Going Out On A Limb - We Do It All The Time But We Should Make Sure There's Really A Limb There Before We Put Our Weight On It

WE ARE SO USED to considering the abstraction of physical objects and phenomena into numbers "data" or "coordinates" (not to mention words and stories) and thinking of the numbers and the varying values of numbers, pairs and sets of numbers that come from manipulating equations, indeed turning those back into abstracted "objects" in the form of lines and curves on graphs that are held to be real in themselves, that we never really think that what is being done is an act of abstraction removed from the physical reality of the objects and phenomena and not the things themselves. 

 

It seems extremely strange and insanely nit-picky when someone points out what we do, constantly. But that becomes important the more we want things from the more attenuated scientific practice of doing that, of course, including the question of God, the meaning of things beyond the everyday, the possibility of an afterlife. For my purposes as a political blogger, those issues of morality that are essential to my political ideology of egalitarian governance. And this is important.  

 

Consider how conservatives are ready to destroy all programs for the elevation of poor families, especially on the basis of race on the say so of a bunch of racist academics, journalists, stink tank hacks on the basis of an ideologically based bell curve, one of the most persistent obvious uses of this kind of thing for evil purposes sold on the repute of science.   If people understood what was being done, the habits of thought that we've developed through modern mathematics and their use in science, we'd all be a lot less vulnerable to that kind of manipulation.

 

I think that's what Eddington is doing in this section in so far as science and its position in human life, pointing out what we are doing, starting with the assignment of symbols for "things" which could turn into an infinite regression even before anything potentially useful is done.  As to my use of what he says, that may or may not be successful.  Though I think it's important.
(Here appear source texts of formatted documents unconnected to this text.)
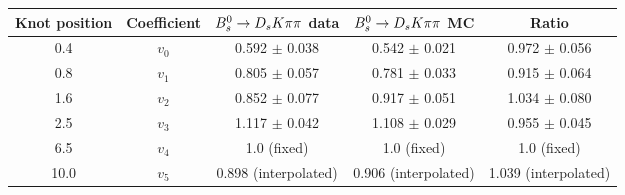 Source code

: \begin{tabular}{c c c c c}
\hline
\hline
Knot position & Coefficient & ${{B}^0_{s}}\rightarrow{\ensuremath{{D}_{s}}}{\ensuremath{K}}{\ensuremath{\pi}}{\ensuremath{\pi}}$ data & ${{B}^0_{s}}\rightarrow{\ensuremath{{D}_{s}}}{\ensuremath{K}}{\ensuremath{\pi}}{\ensuremath{\pi}}$ MC & Ratio \\
\hline
0.4 & $v_{0}$ & 0.592 $\pm$ 0.038 & 0.542 $\pm$ 0.021 & 0.972 $\pm$ 0.056\\
0.8 & $v_{1}$ & 0.805 $\pm$ 0.057 & 0.781 $\pm$ 0.033 & 0.915 $\pm$ 0.064\\
1.6 & $v_{2}$ & 0.852 $\pm$ 0.077 & 0.917 $\pm$ 0.051 & 1.034 $\pm$ 0.080\\
2.5 & $v_{3}$ & 1.117 $\pm$ 0.042 & 1.108 $\pm$ 0.029 & 0.955 $\pm$ 0.045\\
6.5 & $v_{4}$ &  1.0 (fixed) & 1.0 (fixed) & 1.0 (fixed)\\
10.0 & $v_{5}$ & 0.898 (interpolated) & 0.906 (interpolated) & 1.039 (interpolated) \\
\hline
\hline
\end{tabular}
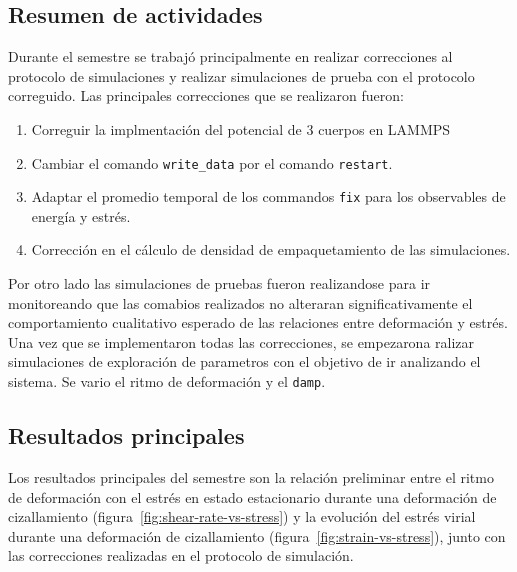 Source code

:\documentclass[../main.tex]{subfiles}
\begin{document}
\subsection{Resumen de actividades}

Durante el semestre se trabajó principalmente en realizar correcciones al protocolo de simulaciones y realizar simulaciones de prueba con el protocolo correguido.
Las principales correcciones que se realizaron fueron:
\begin{enumerate}
    \item Correguir la implmentación del potencial de 3 cuerpos en LAMMPS
    \item Cambiar el comando \texttt{write\_data} por el comando \texttt{restart}.
    \item Adaptar el promedio temporal de los commandos \texttt{fix} para los observables de energía y estrés.
    \item Corrección en el cálculo de densidad de empaquetamiento de las simulaciones.
\end{enumerate}
Por otro lado las simulaciones de pruebas fueron realizandose para ir monitoreando que las comabios realizados no alteraran significativamente el comportamiento cualitativo esperado de las relaciones entre deformación y estrés.
Una vez que se implementaron todas las correcciones, se empezarona ralizar simulaciones de exploración de parametros con el objetivo de ir analizando el sistema.
Se vario el ritmo de deformación y el \texttt{damp}.



\subsection{Resultados principales}

Los resultados principales del semestre son la relación preliminar entre el ritmo de deformación con el estrés en estado estacionario durante una deformación de cizallamiento (figura~\ref{fig:shear-rate-vs-stress}) y la evolución del estrés virial durante una deformación de cizallamiento (figura~\ref{fig:strain-vs-stress}), junto con las correcciones realizadas en el protocolo de simulación.
\end{document}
To introduce mathematics we must somehow put a stop to the infinite regression of symbols. Such a termination will be reached if we find that the X, Y, Z, . . . are not new operations, but are already contained in the first set of operations P, Q, R, . . . that we introduced, that is to say, if we find that the same operation which changes one entity into another will also change one operation into another.
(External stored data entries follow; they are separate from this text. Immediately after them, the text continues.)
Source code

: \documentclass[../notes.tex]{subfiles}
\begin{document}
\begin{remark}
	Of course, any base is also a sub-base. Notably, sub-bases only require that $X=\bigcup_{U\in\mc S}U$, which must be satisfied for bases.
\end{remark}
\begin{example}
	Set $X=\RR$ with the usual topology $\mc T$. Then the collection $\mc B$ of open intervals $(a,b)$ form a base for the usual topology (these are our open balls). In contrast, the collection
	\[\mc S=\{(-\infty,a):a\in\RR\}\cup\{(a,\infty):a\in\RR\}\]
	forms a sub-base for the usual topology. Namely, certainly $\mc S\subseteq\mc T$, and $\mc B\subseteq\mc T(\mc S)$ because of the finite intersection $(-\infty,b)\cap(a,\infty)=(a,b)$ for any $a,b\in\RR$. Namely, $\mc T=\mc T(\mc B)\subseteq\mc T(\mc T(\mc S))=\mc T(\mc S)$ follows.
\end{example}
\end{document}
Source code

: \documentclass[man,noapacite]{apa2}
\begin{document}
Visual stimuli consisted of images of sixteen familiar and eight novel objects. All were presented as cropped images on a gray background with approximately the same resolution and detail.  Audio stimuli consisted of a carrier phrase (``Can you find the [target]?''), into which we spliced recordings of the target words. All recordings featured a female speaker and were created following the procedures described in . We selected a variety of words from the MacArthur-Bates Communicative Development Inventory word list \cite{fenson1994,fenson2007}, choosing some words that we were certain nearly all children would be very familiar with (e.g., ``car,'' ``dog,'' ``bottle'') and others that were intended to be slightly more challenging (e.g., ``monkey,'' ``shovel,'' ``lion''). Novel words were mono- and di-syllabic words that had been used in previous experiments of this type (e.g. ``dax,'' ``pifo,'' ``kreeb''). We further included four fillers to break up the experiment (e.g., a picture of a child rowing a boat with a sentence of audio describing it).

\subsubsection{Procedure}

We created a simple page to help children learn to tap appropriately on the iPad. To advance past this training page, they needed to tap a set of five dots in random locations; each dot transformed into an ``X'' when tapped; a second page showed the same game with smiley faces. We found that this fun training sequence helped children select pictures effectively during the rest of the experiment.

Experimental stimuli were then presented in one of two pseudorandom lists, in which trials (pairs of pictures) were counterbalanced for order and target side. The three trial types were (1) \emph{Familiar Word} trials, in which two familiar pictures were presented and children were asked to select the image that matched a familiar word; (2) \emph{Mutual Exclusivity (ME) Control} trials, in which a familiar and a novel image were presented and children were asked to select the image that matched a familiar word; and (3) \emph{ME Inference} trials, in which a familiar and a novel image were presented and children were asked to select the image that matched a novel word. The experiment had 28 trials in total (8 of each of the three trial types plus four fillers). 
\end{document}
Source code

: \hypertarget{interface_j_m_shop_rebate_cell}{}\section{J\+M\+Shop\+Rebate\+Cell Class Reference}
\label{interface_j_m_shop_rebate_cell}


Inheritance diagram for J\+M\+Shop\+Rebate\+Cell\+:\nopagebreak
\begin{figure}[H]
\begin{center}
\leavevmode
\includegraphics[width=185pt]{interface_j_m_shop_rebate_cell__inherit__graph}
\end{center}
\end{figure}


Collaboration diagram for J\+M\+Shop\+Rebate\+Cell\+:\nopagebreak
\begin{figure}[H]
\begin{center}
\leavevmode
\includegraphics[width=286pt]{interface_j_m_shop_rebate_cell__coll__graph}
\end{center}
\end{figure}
As an example,[ and only one such unrelated example] consider the operations of duplicating, triplicating, quadruplicating, etc. If these are taken as P, Q, R, . . . , we have next to consider, say, the operation Y which changes duplicating into quadruplicating. Quadruplication consists of two operations of duplication, i.e. of duplicating duplication. Thus the operation Y is duplicating, and has already been introduced as P. More generally if the set P, Q, R, . . . denotes all possible operations of multiplication, fractional as well as integral, the operations of changing P into Q, P into R, Q into R, etc. are also operations of multiplication, and therefore no new symbols are required.

I think the confusing part of Eddington's examples in this section are that he is using trios of letters to represent larger groups of operations, no doubt a mathematician of his enormous sophistication and the group of students and faculty he was addressing would understand that a lot more readily than we mere lay people. And they would have been far more familiar with the categories and operations he was talking about than those of us who use a little math from time to time and go for decades without thinking about even second year Algebra. At least that's the most obvious of the problems I had when I read it the first time and now, too and I occasionally have tutored people in math. Remember this lecture dealt with the concept of structure, it gets really interesting later in the chapter when he uses that to make some crucial points about the relationship of our consciousness to the physical world external of us.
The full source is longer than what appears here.